[Pythonmac-SIG] PyObjC and macOS 10.12 (Sierra)

Andrew Jaffe a.h.jaffe at gmail.com
Sun Sep 11 06:12:18 EDT 2016


Dear Ronald,

Thanks, as usual, for all this.

I have upgraded to the GM version of 10.12 on the beta track. I use the 
python.org framework builds of python.

When I do "pip list --outdated", I get a long list:

  altgraph (0.10.2) - Latest: 0.12 [sdist]
  macholib (1.5.1) - Latest: 1.7 [sdist]
  modulegraph (0.10.4) - Latest: 0.12.1 [sdist]
  py2app (0.7.3) - Latest: 0.10 [sdist]
  pyobjc-core (2.5.1) - Latest: 3.1.1 [sdist]
  pyobjc-framework-Accounts (2.5.1) - Latest: 3.1.1 [sdist]
    <a bunch more pyobjc-framework-* (2.5.1) - Latest: 3.1.1 [sdist]>
  pyOpenSSL (0.13.1) - Latest: 16.1.0 [wheel]
  xattr (0.6.4) - Latest: 0.8.0 [sdist]

If I do the usual "pip --upgrade" for these, it fails, seemingly because 
of permissions (Apologies, but I don't have access to the messages 
anymore): it is clearly trying to delete these versions which seem to 
live in /System/Library/Frameworks/Python.framework/Versions/2.7/. This 
fails, of course, due to permissions (and system integrity protection).

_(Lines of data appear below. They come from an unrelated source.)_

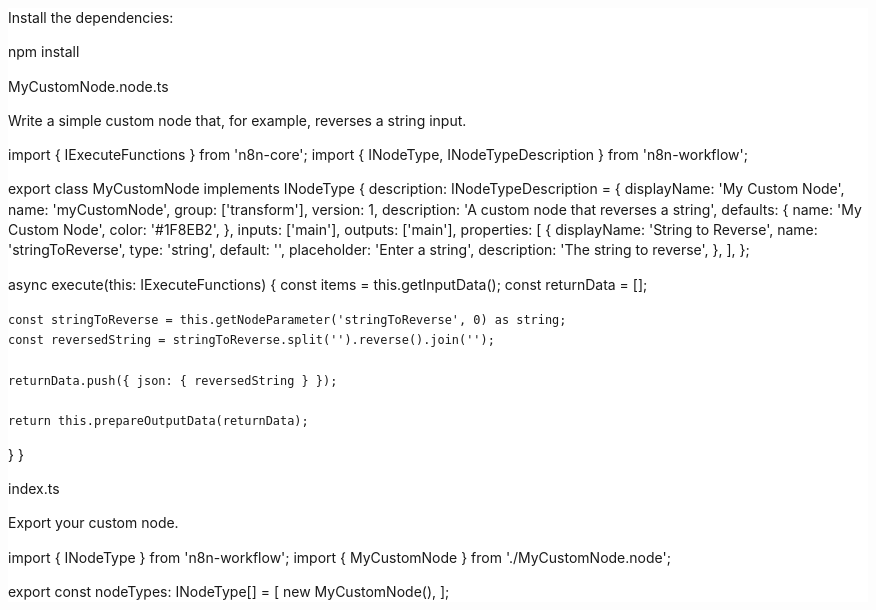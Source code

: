 Install the dependencies:

npm install

MyCustomNode.node.ts

Write a simple custom node that, for example, reverses a string input.

import { IExecuteFunctions } from 'n8n-core';
import { INodeType, INodeTypeDescription } from 'n8n-workflow';

export class MyCustomNode implements INodeType {
  description: INodeTypeDescription = {
    displayName: 'My Custom Node',
    name: 'myCustomNode',
    group: ['transform'],
    version: 1,
    description: 'A custom node that reverses a string',
    defaults: {
      name: 'My Custom Node',
      color: '#1F8EB2',
    },
    inputs: ['main'],
    outputs: ['main'],
    properties: [
      {
        displayName: 'String to Reverse',
        name: 'stringToReverse',
        type: 'string',
        default: '',
        placeholder: 'Enter a string',
        description: 'The string to reverse',
      },
    ],
  };

  async execute(this: IExecuteFunctions) {
    const items = this.getInputData();
    const returnData = [];

    const stringToReverse = this.getNodeParameter('stringToReverse', 0) as string;
    const reversedString = stringToReverse.split('').reverse().join('');

    returnData.push({ json: { reversedString } });

    return this.prepareOutputData(returnData);
  }
}

index.ts

Export your custom node.

import { INodeType } from 'n8n-workflow';
import { MyCustomNode } from './MyCustomNode.node';

export const nodeTypes: INodeType[] = [
  new MyCustomNode(),
];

You can, in fact, do the upgrade with the "--ignore-installed" flag in 
pip (although there's still a problem with pyobjc-framework-Message).

So: are these errors expected? Is it something in my particular setup? 
Or the beta program? Is "--ignore-installed" the correct solution?

Thanks,

Andrew

p.s. none of these issues arise with Python3/pip3, of course.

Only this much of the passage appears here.